Task description ::
Please output the section of the listing below that opens with the line containing "[**getTags**](docs/TagsAPI.md#gettags) | **GET**" and closes with the line containing "[**updateTags**](docs/TagsAPI.md#updatetags) | **PUT**", exactly and with nothing else.

Data records ::
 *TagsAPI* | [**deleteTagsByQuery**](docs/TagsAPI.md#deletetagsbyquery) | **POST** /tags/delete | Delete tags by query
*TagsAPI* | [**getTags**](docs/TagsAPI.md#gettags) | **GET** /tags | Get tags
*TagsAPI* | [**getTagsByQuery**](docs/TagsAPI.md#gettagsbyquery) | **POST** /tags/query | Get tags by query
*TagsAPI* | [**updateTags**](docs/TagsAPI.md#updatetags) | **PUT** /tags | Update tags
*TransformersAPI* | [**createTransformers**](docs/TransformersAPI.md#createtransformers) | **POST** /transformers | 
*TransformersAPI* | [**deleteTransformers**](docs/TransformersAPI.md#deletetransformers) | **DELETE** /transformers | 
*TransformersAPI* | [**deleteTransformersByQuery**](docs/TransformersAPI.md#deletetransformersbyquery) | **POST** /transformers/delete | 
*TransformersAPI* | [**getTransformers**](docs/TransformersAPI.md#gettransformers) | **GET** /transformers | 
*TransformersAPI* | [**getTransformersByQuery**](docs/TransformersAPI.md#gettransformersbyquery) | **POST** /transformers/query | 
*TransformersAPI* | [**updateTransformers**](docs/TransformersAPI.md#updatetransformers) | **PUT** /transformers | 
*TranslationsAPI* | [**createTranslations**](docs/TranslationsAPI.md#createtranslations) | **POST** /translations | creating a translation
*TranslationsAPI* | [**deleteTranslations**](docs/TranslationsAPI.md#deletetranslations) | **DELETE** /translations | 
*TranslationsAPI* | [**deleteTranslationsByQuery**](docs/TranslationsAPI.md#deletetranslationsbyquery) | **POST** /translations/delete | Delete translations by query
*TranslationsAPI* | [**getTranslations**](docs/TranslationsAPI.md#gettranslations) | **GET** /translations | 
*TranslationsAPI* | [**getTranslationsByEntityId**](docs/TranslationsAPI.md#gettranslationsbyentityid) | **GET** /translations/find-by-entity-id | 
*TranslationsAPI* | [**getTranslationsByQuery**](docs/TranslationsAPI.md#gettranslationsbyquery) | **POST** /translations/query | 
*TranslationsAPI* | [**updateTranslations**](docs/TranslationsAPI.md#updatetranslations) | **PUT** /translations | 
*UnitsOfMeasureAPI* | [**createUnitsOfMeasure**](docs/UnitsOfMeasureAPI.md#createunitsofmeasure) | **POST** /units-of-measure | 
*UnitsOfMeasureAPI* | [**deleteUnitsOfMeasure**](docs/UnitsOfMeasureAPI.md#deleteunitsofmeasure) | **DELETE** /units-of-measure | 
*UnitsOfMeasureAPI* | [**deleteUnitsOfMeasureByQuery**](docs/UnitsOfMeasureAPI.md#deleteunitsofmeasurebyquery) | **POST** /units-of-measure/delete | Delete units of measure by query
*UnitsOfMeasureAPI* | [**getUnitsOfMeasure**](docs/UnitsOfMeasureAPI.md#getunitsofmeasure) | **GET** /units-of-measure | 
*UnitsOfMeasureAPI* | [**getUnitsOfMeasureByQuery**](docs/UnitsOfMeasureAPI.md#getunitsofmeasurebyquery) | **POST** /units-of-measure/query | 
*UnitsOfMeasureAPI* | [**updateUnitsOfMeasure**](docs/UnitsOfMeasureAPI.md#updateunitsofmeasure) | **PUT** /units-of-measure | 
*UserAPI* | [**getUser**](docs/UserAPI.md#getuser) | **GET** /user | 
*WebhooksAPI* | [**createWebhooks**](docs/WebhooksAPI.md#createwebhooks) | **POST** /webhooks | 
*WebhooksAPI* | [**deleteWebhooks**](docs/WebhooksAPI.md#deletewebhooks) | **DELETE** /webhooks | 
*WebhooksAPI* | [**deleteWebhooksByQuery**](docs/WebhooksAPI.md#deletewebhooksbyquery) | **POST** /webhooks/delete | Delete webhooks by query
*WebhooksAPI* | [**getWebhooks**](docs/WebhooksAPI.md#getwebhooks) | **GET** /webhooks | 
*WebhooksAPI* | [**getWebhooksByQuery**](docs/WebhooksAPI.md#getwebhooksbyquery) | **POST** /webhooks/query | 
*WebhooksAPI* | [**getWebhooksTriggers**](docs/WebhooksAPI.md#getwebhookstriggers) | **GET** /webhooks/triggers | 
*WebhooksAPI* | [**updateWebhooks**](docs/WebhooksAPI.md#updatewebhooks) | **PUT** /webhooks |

Task response ::
*TagsAPI* | [**getTags**](docs/TagsAPI.md#gettags) | **GET** /tags | Get tags
*TagsAPI* | [**getTagsByQuery**](docs/TagsAPI.md#gettagsbyquery) | **POST** /tags/query | Get tags by query
*TagsAPI* | [**updateTags**](docs/TagsAPI.md#updatetags) | **PUT** /tags | Update tags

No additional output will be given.